Schalke 04 sei immer ein Vorreiter im Kampf gegen Diskriminierung und Rassismus gewesen, darauf sei er immer sehr stolz gewesen. "Jetzt wird das durch den Metzger in Frage gestellt, und das macht mich sauer – und traurig! Irgendwie kommt es mir so vor als hätten Menschen in diesem Verein diese Haltung nur benutzt und nicht wirklich gelebt."

Bekennender Schalke-Fan

Lohmeyer ("Das Wunder von Bern") ist seit vielen Jahren Mitglied beim Revierclub. Mitglied der Schalker Fan-Initiative werde er aber auf jeden Fall bleiben und seinem blau-weißen Lieblingsclub auch als Fan treu bleiben.

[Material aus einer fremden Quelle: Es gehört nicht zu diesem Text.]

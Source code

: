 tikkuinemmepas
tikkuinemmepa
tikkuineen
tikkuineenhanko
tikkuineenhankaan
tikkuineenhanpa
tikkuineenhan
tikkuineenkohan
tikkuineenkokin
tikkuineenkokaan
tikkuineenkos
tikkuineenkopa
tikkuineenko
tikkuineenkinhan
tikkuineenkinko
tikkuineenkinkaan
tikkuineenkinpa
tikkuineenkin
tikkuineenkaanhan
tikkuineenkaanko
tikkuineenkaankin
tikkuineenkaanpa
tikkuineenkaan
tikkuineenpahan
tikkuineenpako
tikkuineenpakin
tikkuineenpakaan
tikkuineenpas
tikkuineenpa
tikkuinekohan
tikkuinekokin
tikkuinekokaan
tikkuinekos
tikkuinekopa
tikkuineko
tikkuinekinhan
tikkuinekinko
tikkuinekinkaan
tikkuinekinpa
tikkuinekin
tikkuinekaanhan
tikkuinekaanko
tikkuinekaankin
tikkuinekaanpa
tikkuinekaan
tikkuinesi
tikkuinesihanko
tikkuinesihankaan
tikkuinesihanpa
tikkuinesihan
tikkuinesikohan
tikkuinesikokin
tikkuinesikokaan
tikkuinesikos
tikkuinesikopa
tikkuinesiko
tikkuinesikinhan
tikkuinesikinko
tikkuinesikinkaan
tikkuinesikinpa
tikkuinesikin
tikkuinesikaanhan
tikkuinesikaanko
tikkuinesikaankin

Auch die Reaktionen von Schalkes Sportvorstand Jochen Schneider, der am Wochenende vor einer "Hetzjagd" auf Tönnies gewarnt und sich für mehr Sachlichkeit in der Debatte ausgesprochen hatte, kann Lohmeyer nicht nachvollziehen. "Das ist absurd, weil dadurch aus dem Täter ein Opfer gemacht wird", kritisierte Lohmeyer im "11Freunde"-Interview.

Drei Monate kein Amt

Nach tagelangen Diskussionen und einer Anhörung im Schalker Ehrenrat hatte Tönnies eingewilligt, sein Amt für drei Monate ruhen zu lassen. Seine Aussagen als Festredner beim Tag des Handwerks in Paderborn hatte er als "töricht" bezeichnet und sich entschuldigt. Er hatte in Paderborn Steuererhöhungen im Kampf gegen den Klimawandel kritisiert und empfohlen, lieber 20 Kraftwerke in Afrika zu finanzieren. "Dann würden die Afrikaner aufhören, Bäume zu fällen, und sie hören auf, wenn's dunkel ist, Kinder zu produzieren", so Tönnies.